Serum potassium — Patients presenting with DKA or HHS have a potassium deficit that averages 300 to 600 mEq (table 4) [41,48,49]. A number of factors contribute to this deficit, particularly increased urinary losses due both to the glucose osmotic diuresis and to the excretion of potassium ketoacid anion salts. Despite these total body potassium deficits, hypokalemia is observed in only approximately 5 percent of cases [50,51]. The serum potassium concentration is usually normal or, in one-third of patients, elevated on admission [28,41,52]. This is due to a shift of potassium from intracellular fluid to extracellular fluid (ECF) caused by hyperosmolality and insulin deficiency [6,40,41]. (See "Diabetic ketoacidosis and hyperosmolar hyperglycemic state in adults: Epidemiology and pathogenesis", section on 'Potassium'.)

Insulin therapy shifts potassium into cells and lowers the potassium concentration. This may cause severe hypokalemia, particularly in patients who present with a normal or low serum potassium concentration [49]. Careful monitoring and timely administration of potassium supplementation are essential. (See "Diabetic ketoacidosis and hyperosmolar hyperglycemic state in adults: Treatment", section on 'Potassium replacement'.)
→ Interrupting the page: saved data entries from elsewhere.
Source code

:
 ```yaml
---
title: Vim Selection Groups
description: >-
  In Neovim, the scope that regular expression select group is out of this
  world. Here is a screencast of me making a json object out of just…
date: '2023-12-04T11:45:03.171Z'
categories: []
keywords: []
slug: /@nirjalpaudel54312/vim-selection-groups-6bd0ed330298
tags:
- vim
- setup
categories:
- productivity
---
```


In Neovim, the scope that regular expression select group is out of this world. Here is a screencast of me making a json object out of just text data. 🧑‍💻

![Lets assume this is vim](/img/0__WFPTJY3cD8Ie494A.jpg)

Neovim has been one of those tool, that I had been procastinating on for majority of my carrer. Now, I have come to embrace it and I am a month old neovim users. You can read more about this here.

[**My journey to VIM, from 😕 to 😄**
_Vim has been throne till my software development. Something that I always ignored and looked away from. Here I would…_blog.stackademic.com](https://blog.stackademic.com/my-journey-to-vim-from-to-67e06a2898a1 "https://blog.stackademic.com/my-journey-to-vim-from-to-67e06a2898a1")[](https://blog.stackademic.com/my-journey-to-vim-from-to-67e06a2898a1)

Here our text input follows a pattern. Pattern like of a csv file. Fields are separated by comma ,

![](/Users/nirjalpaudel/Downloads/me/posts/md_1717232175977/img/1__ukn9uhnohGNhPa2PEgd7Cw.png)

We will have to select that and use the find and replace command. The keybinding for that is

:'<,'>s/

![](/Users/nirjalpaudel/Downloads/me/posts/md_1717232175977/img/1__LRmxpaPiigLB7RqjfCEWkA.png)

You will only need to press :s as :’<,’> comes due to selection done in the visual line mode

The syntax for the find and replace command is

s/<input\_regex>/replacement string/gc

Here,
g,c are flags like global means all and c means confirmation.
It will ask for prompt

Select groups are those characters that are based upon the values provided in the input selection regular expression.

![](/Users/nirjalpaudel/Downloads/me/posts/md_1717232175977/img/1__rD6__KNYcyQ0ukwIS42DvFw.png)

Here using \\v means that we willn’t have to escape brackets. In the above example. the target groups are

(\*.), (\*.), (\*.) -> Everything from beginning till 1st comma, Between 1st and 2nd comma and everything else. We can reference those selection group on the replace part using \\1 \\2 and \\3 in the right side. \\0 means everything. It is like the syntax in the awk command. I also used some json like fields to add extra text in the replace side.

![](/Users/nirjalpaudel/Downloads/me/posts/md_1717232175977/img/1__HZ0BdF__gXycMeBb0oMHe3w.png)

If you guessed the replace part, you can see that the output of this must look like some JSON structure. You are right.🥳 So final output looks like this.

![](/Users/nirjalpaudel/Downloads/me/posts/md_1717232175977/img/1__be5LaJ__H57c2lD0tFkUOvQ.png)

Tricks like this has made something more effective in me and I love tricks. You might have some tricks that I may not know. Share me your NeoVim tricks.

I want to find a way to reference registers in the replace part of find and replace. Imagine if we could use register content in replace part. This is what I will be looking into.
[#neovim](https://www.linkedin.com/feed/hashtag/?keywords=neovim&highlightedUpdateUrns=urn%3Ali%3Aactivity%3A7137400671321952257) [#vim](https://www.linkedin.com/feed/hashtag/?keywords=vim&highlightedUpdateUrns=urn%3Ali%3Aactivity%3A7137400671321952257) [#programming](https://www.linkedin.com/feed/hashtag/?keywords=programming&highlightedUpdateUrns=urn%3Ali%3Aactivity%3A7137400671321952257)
Serum phosphate — Patients with uncontrolled hyperglycemia are typically in negative phosphate balance because of decreased phosphate intake, an acidosis-related shift of phosphate into the ECF when metabolic acidosis exists, and phosphaturia caused by osmotic diuresis. Despite phosphate depletion, the serum phosphate concentration at presentation is usually normal or even high because both insulin deficiency and metabolic acidosis cause a shift of phosphate out of the cells and as a result of ECF volume contraction [53,54].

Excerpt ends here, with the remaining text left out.